[Stored items]
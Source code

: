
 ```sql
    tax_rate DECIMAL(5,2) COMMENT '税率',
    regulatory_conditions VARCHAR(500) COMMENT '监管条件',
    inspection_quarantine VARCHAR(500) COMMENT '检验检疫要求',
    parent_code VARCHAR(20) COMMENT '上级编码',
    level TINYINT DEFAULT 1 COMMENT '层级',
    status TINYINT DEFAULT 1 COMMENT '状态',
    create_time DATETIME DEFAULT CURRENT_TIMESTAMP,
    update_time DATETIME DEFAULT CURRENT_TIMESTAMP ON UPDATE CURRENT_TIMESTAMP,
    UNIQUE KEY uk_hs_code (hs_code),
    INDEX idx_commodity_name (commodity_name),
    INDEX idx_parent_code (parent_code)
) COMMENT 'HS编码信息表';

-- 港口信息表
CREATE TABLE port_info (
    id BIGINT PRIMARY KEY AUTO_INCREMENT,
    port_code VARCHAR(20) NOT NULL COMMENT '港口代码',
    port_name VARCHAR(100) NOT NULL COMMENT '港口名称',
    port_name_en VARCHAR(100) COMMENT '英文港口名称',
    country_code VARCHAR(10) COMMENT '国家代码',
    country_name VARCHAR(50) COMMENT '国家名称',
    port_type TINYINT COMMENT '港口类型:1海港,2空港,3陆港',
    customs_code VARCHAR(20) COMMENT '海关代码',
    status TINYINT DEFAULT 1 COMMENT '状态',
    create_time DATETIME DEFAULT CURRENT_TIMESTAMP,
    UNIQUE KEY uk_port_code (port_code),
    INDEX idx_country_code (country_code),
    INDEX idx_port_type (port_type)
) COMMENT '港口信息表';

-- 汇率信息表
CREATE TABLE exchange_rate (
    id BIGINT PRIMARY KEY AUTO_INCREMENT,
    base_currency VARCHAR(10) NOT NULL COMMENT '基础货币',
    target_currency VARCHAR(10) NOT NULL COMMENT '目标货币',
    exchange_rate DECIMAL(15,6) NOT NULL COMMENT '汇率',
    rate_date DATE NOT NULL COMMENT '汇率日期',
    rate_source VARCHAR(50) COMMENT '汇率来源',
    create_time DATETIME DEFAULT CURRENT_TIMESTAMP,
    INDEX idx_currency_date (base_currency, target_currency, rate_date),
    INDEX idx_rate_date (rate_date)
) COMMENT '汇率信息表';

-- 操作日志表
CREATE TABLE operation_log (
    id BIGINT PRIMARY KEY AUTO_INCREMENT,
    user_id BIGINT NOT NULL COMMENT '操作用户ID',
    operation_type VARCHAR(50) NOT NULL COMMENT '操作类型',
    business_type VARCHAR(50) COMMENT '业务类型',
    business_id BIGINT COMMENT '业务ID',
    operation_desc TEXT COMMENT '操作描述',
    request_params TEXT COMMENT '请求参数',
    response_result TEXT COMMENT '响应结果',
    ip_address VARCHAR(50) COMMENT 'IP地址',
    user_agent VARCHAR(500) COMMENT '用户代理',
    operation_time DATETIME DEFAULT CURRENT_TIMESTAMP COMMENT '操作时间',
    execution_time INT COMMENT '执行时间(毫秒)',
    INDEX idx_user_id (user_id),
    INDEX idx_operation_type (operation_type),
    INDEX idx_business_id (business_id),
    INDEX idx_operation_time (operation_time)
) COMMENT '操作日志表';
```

> _Directions for this task_
All lines with the word "NULL" are needed; pull them from the entries and copy each.

> _Output of the task_
    port_code VARCHAR(20) NOT NULL COMMENT '港口代码',
    port_name VARCHAR(100) NOT NULL COMMENT '港口名称',
    base_currency VARCHAR(10) NOT NULL COMMENT '基础货币',
    target_currency VARCHAR(10) NOT NULL COMMENT '目标货币',
    exchange_rate DECIMAL(15,6) NOT NULL COMMENT '汇率',
    rate_date DATE NOT NULL COMMENT '汇率日期',
    user_id BIGINT NOT NULL COMMENT '操作用户ID',
    operation_type VARCHAR(50) NOT NULL COMMENT '操作类型',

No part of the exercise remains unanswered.